Easily the worst disaster in this film is Paul Giamatti’s performance. Playing a Cal Tech professor with bad timing, he stumbles upon a theoretical model that can predict earthquakes moments before the biggest of big ones busts out the Hoover Dam. Now, let’s be plain: The script keeps throwing him bummers, but Giamatti reached deep into his bad-acting-decision bag and came up with an oily-voiced academic who melodramatically mumbles “This isn’t good” given any opportunity. He then falls victim to the horribly deforming actor’s disease known as Charlton Hestonitis, a swelling of the eyeballs and vocal cords that mutates very good actors into goofballs trying for camp but managing sententious warning tones, enunciated like they dripped butter. “It’s not if, but when,” he says, a voice purring in the wilderness.

Actually, outside of Giamatti, the film isn’t terrible. Obviously a cheesy exploitation of popular fears: A Big One will tear the Golden State into nuggets. (We used to fear sliding into the ocean.) And that’s our movie, folks. Luckily, the other actors play this material with something like cardboard dignity, namely Dwayne “The Rock” Johnson as an experienced helicopter rescuer and Carla (The Queen of B Movies) Gugino as his estranged wife. Not only must the Rock save his comely soon-to-be-former wife, but he’s also called into rescue their feckless daughter (Alexandra Daddario), while shaming the wife’s rich new boyfriend. Can he do it while bridges, buildings, and big-budget films blow up? Just say yo.
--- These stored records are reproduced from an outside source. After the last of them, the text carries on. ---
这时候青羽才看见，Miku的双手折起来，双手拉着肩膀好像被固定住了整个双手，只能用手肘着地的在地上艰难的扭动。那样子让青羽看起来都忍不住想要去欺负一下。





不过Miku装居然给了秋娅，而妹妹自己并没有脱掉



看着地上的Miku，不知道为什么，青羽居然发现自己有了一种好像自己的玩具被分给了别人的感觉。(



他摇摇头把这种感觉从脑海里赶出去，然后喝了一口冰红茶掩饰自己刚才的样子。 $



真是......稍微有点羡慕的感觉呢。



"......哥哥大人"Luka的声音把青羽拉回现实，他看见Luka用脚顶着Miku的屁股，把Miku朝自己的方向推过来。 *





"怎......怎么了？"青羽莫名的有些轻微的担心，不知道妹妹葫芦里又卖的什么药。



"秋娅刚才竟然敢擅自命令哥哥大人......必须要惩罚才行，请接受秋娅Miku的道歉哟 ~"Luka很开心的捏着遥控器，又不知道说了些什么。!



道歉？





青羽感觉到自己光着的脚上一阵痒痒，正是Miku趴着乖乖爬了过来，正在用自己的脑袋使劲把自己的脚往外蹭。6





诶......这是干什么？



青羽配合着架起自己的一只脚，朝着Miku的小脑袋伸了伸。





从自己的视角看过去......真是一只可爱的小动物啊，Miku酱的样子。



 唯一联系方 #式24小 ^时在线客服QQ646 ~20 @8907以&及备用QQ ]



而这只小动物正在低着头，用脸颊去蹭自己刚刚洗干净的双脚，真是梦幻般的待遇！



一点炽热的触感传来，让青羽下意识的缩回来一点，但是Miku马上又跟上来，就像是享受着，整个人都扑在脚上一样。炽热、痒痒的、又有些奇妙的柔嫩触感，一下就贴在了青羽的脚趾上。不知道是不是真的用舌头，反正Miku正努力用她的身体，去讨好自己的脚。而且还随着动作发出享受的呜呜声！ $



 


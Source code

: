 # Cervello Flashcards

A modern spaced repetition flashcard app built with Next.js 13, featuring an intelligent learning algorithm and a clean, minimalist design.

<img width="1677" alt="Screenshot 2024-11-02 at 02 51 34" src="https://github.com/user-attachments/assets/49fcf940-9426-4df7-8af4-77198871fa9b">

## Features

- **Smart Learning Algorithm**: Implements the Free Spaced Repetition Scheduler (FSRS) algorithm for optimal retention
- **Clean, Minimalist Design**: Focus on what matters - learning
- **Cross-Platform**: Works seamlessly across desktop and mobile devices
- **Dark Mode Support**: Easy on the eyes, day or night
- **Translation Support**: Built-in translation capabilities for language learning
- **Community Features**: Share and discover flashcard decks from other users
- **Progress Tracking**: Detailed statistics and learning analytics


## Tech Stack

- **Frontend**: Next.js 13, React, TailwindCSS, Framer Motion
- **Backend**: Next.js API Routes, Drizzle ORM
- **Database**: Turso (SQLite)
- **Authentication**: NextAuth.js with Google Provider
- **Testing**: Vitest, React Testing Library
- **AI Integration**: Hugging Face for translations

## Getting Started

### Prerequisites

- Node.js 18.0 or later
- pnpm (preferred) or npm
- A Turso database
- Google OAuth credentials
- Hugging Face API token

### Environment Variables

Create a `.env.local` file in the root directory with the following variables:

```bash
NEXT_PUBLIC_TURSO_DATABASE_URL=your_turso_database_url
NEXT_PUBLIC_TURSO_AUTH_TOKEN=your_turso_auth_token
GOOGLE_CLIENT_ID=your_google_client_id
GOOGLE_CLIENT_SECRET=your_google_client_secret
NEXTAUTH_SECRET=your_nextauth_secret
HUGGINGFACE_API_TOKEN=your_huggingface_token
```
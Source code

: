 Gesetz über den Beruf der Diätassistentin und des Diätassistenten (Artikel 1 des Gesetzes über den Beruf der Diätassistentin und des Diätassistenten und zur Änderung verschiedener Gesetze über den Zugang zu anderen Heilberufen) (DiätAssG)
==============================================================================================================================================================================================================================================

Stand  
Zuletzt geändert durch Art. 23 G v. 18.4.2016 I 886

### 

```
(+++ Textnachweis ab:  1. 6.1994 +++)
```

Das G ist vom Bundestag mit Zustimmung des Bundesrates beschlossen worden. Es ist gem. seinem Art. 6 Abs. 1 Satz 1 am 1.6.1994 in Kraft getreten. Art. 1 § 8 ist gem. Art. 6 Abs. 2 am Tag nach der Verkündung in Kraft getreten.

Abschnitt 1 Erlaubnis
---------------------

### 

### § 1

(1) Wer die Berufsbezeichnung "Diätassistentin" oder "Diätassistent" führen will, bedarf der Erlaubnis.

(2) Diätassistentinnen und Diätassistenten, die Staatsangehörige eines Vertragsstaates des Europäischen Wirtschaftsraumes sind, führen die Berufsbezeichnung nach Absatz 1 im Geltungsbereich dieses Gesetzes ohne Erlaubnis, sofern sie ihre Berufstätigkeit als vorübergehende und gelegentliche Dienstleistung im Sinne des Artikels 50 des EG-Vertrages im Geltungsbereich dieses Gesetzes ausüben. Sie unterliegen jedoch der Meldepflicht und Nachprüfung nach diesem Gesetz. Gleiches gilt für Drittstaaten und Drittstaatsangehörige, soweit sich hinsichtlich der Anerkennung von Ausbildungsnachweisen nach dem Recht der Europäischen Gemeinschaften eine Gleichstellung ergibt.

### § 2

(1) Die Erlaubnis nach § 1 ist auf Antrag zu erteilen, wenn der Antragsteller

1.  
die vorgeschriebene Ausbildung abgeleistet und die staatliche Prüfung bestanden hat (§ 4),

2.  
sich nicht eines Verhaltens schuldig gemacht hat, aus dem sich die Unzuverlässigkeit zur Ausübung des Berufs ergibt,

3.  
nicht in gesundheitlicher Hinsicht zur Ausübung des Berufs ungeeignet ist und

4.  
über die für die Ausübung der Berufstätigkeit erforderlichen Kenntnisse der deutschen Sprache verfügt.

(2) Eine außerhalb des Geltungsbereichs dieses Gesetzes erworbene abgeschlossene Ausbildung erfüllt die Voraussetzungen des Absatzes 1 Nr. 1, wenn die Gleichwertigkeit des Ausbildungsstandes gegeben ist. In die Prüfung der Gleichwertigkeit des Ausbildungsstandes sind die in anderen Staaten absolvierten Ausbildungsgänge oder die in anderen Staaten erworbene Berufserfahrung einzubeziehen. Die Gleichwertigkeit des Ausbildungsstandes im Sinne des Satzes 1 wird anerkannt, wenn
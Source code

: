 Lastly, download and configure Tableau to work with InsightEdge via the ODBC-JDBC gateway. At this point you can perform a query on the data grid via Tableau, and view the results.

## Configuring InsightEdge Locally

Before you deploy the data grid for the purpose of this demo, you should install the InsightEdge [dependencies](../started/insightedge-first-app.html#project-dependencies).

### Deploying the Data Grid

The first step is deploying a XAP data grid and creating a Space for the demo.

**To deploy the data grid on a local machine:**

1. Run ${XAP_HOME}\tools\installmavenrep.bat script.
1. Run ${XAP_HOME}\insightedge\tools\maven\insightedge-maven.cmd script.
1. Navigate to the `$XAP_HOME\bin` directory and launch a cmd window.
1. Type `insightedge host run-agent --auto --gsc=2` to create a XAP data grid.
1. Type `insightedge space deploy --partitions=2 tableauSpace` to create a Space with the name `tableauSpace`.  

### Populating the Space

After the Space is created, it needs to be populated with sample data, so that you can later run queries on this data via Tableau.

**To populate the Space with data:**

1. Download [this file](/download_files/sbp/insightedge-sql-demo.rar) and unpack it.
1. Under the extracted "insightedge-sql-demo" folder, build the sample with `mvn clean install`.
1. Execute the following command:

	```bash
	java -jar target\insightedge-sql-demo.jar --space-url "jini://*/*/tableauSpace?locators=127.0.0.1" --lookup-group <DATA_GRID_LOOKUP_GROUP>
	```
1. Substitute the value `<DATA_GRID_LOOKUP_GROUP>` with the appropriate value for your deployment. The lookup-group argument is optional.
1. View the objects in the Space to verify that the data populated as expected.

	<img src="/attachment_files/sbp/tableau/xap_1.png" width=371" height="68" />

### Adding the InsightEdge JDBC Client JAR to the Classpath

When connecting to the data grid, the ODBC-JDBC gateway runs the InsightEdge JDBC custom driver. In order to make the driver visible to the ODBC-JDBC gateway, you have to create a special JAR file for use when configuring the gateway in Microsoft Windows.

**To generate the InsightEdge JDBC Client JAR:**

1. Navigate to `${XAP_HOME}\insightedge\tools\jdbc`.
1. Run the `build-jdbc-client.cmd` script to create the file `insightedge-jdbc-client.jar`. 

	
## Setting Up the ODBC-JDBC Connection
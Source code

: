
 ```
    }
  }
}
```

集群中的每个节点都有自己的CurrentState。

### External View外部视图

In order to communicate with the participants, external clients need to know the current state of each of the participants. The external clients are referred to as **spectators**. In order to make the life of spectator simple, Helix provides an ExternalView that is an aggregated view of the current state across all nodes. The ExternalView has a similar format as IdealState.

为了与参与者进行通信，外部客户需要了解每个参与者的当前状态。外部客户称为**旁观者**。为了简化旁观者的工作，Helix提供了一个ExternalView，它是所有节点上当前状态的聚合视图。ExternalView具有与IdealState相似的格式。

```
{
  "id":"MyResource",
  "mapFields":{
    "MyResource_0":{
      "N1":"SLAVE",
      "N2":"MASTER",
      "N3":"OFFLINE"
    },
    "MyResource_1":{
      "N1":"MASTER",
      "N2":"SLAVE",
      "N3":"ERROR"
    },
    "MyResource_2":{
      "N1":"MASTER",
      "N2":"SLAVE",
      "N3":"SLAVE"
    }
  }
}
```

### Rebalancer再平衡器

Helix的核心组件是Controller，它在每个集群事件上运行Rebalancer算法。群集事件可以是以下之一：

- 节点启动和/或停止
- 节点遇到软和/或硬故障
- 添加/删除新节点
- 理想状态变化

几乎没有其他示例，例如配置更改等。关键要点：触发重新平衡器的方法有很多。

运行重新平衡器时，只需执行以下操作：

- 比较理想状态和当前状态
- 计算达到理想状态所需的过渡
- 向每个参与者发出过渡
Director Brad Peyton seems to be paying homage to Roland (Independence Day, 2012) Emmerich, a man who has destroyed the planet more times than all other directors put together and never missed a chance to show Old Glory flapping near the debris. Peyton loves flags, too. Big indomitable spirits battle a bevy of CGI wonders — hostile Earth repaying human hubris with swallowing fissures and engulfing seas. But the people in the movie are lucky. They don’t have to watch Giamatti turn from subtle art-house star into flaming catastrophe.